So. The Farmer's Market yesterday morning was kind of a bust. It was rainy, gray and cold, and there were much fewer vendors than I expected. I did snag a pound of portobello mushrooms from the local Mushroom Guy, but that was about it. Oh well. We'll try the Farmer's Market on the South Side next week. That's one perk about living in Pittsburgh -- there are several every week in different locations.
In the afternoon, J participated in a poetry reading at the library. He is one of the contributors in Natural Language, which is a collection of work from featured readers of the Sunday Poetry Reading Series. I took one far away and pretty awful picture of him reading. He did a great job!
The Mexican grocery store also has the flour necessary for making tortillas.
All you do is mix the flour with water and salt, as per the instructions on the back of the package. You then divide the dough into the number of tortillas you want, put the ball of dough between wax paper or plastic wrap, and use the tortilla press to smush it into a pleasing tortilla shape. Just heat it on a hot frying pan for less than a minute, and you're done!
And can I just say that fresh corn tortillas are really one of the best things in the world?

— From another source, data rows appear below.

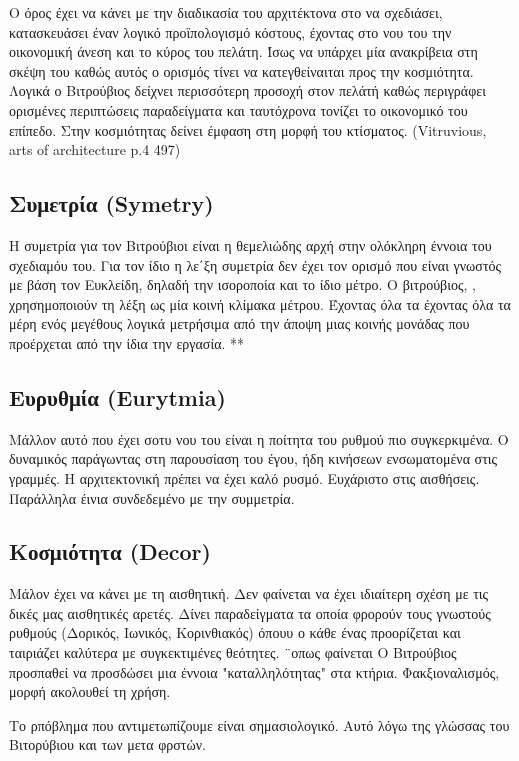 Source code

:  Ο όρος έχει να κάνει με την διαδικασία του αρχιτέκτονα στο να σχεδιάσει, κατασκευάσει έναν λογικό προϊπολογισμό κόστους, έχοντας στο νου του την οικονομική άνεση και το κύρος του πελάτη. Ίσως να υπάρχει μία ανακρίβεια στη σκέψη του καθώς αυτός ο ορισμός τίνει να κατεγθείναιται προς την κοσμιότητα. Λογικά ο Βιτρούβιος δείχνει περισσότερη προσοχή στον πελάτή καθώς περιγράφει ορισμένες περιπτώσεις παραδείγματα και ταυτόχρονα τονίζει το οικονομικό του επίπεδο. Στην κοσμιότητας δείνει έμφαση στη μορφή του κτίσματος. (Vitruvious, arts of architecture p.4 497)
  
\subsection{Συμετρία (Symetry)}

  Η συμετρία για τον Βιτρούβιοι είναι η θεμελιώδης αρχή στην ολόκληρη έννοια του σχεδιαμόυ του. Για τον ίδιο η λε΄ξη συμετρία δεν έχει τον ορισμό που είναι γνωστός με βάση τον Ευκλείδη, δηλαδή την ισοροποία και το ίδιο μέτρο. Ο βιτρούβιος, , χρησημοποιούν τη λέξη ως μία κοινή κλίμακα μέτρου. Έχοντας όλα τα έχοντας όλα τα μέρη ενός μεγέθους λογικά μετρήσιμα από την άποψη μιας κοινής μονάδας που προέρχεται από την ίδια την εργασία. ** 
  
  \subsection{Ευρυθμία (Eurytmia)}
  
  Μάλλον αυτό που έχει σοτυ νου του είναι η ποίτητα του ρυθμού πιο συγκερκιμένα. Ο δυναμικός παράγωντας στη παρουσίαση του έγου, ήδη κινήσεων ενσωματομένα στις γραμμές. Η αρχιτεκτονική πρέπει να έχει καλό ρυσμό. Ευχάριστο στις αισθήσεις. Παράλληλα έινια συνδεδεμένο με την  συμμετρία.
  
  \subsection{Κοσμιότητα (Decor)}
  
  Μάλον έχει να κάνει με τη  αισθητική. Δεν φαίνεται να έχει ιδιαίτερη σχέση με τις δικές μας αισθητικές αρετές.
  Δίνει παραδείγματα τα οποία φρορούν τους γνωστούς ρυθμούς (Δορικός, Ιωνικός, Κορινθιακός) όπουυ ο κάθε ένας προορίζεται και ταιριάζει καλύτερα με συγκεκτιμένες θεότητες.
  ¨οπως φαίνεται Ο Βιτρούβιος προσπαθεί να προσδώσει μια έννοια "καταλληλότητας" στα κτήρια. Φακξιοναλισμός, μορφή ακολουθεί τη χρήση.
  
  Το ρπόβλημα που αντιμετωπίζουμε είναι σημασιολογικό. Αυτό λόγω της γλώσσας του Βιτορύβιου και των μετα φρστών.  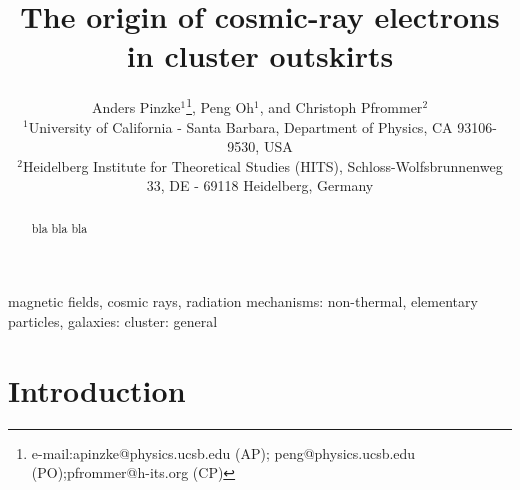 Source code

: \documentclass[useAMS,usenatbib]{mn2e}
\title{The origin of cosmic-ray electrons in cluster outskirts}
\author[A. Pinzke, P. Oh and C. Pfrommer] 
  {Anders Pinzke$^1$\thanks{e-mail:apinzke@physics.ucsb.edu (AP); peng@physics.ucsb.edu (PO);pfrommer@h-its.org (CP)}, Peng Oh$^1$\footnotemark[1],
    and Christoph Pfrommer$^2$\footnotemark[1]\\
    $^1$University of California - Santa Barbara,
  Department of Physics, CA 93106-9530, USA\\
    $^2$Heidelberg Institute for Theoretical Studies
  (HITS), Schloss-Wolfsbrunnenweg 33, DE - 69118 Heidelberg, Germany}
\begin{document}
\pagerange{\pageref{firstpage}--\pageref{lastpage}} 
\maketitle
\label{firstpage}


\begin{abstract}
  bla bla bla
\end{abstract}


\begin{keywords}
  magnetic fields, cosmic rays, radiation mechanisms: non-thermal, elementary
  particles, galaxies: cluster: general
\end{keywords}

\section{Introduction}
\end{document}
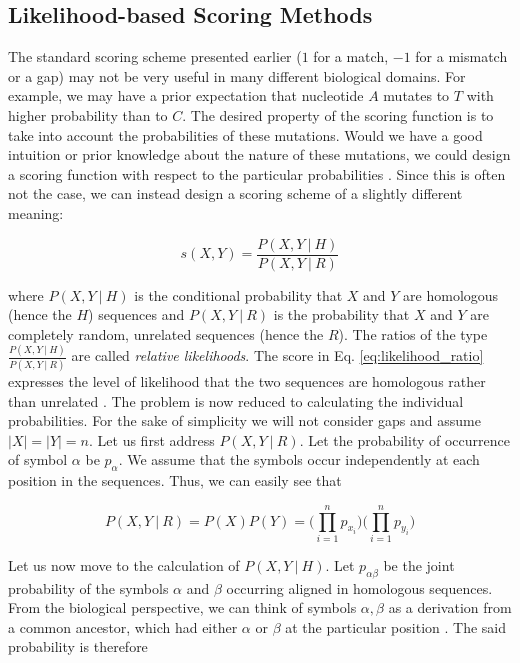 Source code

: \subsection{Likelihood-based Scoring Methods}
\label{sec:likelihood_scoring}
The standard scoring scheme presented earlier ($1$ for a match, $-1$ for a mismatch or a gap) may not be very useful in many different biological domains. For example, we may have a prior expectation that nucleotide $A$ mutates to $T$ with higher probability than to $C$. The desired property of the scoring function is to take into account the probabilities of these mutations. Would we have a good intuition or prior knowledge about the nature of these mutations, we could design a scoring function with respect to the particular probabilities \cite{Durbin1998}. Since this is often not the case, we can instead design a scoring scheme of a slightly different meaning:

\begin{equation}
s(X, Y) = \frac{P(X, Y ~|~ H)}{P(X, Y ~|~ R)}
\label{eq:likelihood_ratio}
\end{equation}


where $P(X, Y ~|~ H)$ is the conditional probability that $X$ and $Y$ are homologous (hence the $H$) sequences and $P(X, Y ~|~ R)$ is the probability that $X$ and $Y$ are completely random, unrelated sequences (hence the $R$). The ratios of the type $\frac{P(X, Y ~|~ H)}{P(X, Y ~|~ R)}$ are called \textit{relative likelihoods}. The score in Eq. \ref{eq:likelihood_ratio} expresses the level of likelihood that the two sequences are homologous  rather than unrelated \cite{Durbin1998}. The problem is now reduced to calculating the individual probabilities. For the sake of simplicity we will not consider gaps and assume $|X|=|Y|=n$. Let us first address $P(X, Y ~|~ R)$. Let the probability of occurrence of symbol $\alpha$ be $p_{\alpha}$. We assume that the symbols occur independently at each position in the sequences. Thus, we can easily see that

\begin{equation}
P(X, Y ~|~ R) = P(X)P(Y) = \Bigg( \prod_{i=1}^n p_{x_i} \Bigg) \Bigg( \prod_{i=1}^n p_{y_i} \Bigg)
\end{equation}

Let us now move to the calculation of $P(X, Y ~|~ H)$. Let $p_{\alpha \beta}$ be the joint probability of the symbols $\alpha$ and $\beta$ occurring aligned in homologous sequences. From the biological perspective, we can think of symbols $\alpha, \beta$ as a derivation from a common ancestor, which had either $\alpha$ or $\beta$ at the particular position \cite{Durbin1998}. The said probability is therefore

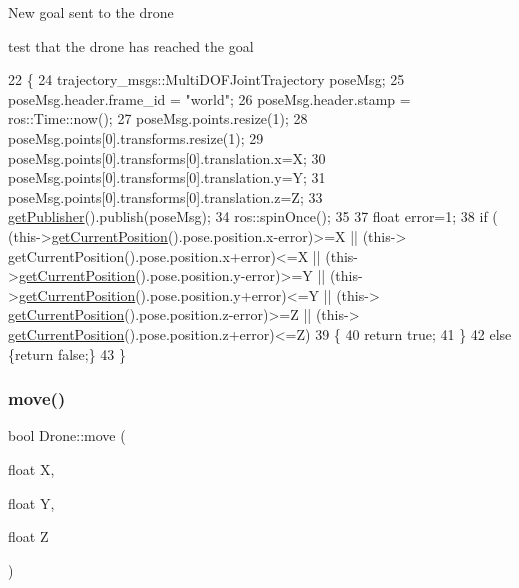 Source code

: New goal sent to the drone

test that the drone has reached the goal 
\begin{DoxyCode}
22 \{
24     trajectory\_msgs::MultiDOFJointTrajectory poseMsg;
25         poseMsg.header.frame\_id = \textcolor{stringliteral}{"world"};
26     poseMsg.header.stamp = ros::Time::now();
27         poseMsg.points.resize(1);
28         poseMsg.points[0].transforms.resize(1);
29         poseMsg.points[0].transforms[0].translation.x=X;
30         poseMsg.points[0].transforms[0].translation.y=Y;
31     poseMsg.points[0].transforms[0].translation.z=Z;
33     \hyperlink{classDrone_aac0983a112b0b3f75c0e625bcba3a330}{getPublisher}().publish(poseMsg);
34     ros::spinOnce();
35 
37     \textcolor{keywordtype}{float} error=1;
38     \textcolor{keywordflow}{if} ( (this->\hyperlink{classDrone_a0113e8f3a3f438113dca0d77c065276b}{getCurrentPosition}().pose.position.x-error)>=X || (this->
      getCurrentPosition().pose.position.x+error)<=X || (this->\hyperlink{classDrone_a0113e8f3a3f438113dca0d77c065276b}{getCurrentPosition}().pose.position.y-error)>=Y ||
       (this->\hyperlink{classDrone_a0113e8f3a3f438113dca0d77c065276b}{getCurrentPosition}().pose.position.y+error)<=Y || (this->
      \hyperlink{classDrone_a0113e8f3a3f438113dca0d77c065276b}{getCurrentPosition}().pose.position.z-error)>=Z || (this->
      \hyperlink{classDrone_a0113e8f3a3f438113dca0d77c065276b}{getCurrentPosition}().pose.position.z+error)<=Z)
39         \{   
40             \textcolor{keywordflow}{return} \textcolor{keyword}{true};
41         \}
42     \textcolor{keywordflow}{else} \{\textcolor{keywordflow}{return} \textcolor{keyword}{false};\}    
43 \}
\end{DoxyCode}
\mbox{\label{classDrone_a106284f63c05f3f112435b2cb5c4896c}} 
\subsubsection{\texorpdfstring{move()}{move()}\hspace{0.1cm}{\footnotesize\ttfamily [2/2]}}
{\footnotesize\ttfamily bool Drone\+::move (\begin{DoxyParamCaption}\item[{float}]{X,  }\item[{float}]{Y,  }\item[{float}]{Z }\end{DoxyParamCaption})}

They are. Believe me. I could eat them all day long.
Here is a picture of the tortillas and the orange white rice I made. I would have never thought of cooking rice with orange juice and orange zest, but it is a great combination. It tasted wonderful even though it burned a little on the bottom of the pan.
The portobello feijoada took approximately three hours to make, not including the eight hours of soaking time the dried black beans required. It wasn't that labor-intensive, though, as most of the cooking time was for simmering the beans. And it was well worth it. I'm really frustrated because I can't make the camera take a good picture of this dish! It isn't that colorful looking, but it has a taste that is both intense and pleasing. I will definitely make this again.
EnerG egg replacer takes the place of eggs in baked good recipes. I've also heard of people using flaxseeds to replace eggs, but I'm not sure if that works for muffins or not. I also replace the milk called for in this recipe with rice milk, and that's it. Easy, right?
Well, normally it's easy. I had to make two batches of muffins today because I forgot to add sugar to the first batch! There's not a great deal of sugar in this recipe, but it turns out that it's a pretty crucial ingredient. The muffins turned out to be really interesting pear-biscuit creations. Interesting in a way I don't care for at all, but J claims he really likes them.
Batch number two turned out the way they should be: fruity, gingery, cinnamony goodness. I always eat one or two and then freeze the rest for the next couple of weeks. Freezing the muffins is an effective way to prevent overeating!
A close-up picture! Look at the chunks o pear!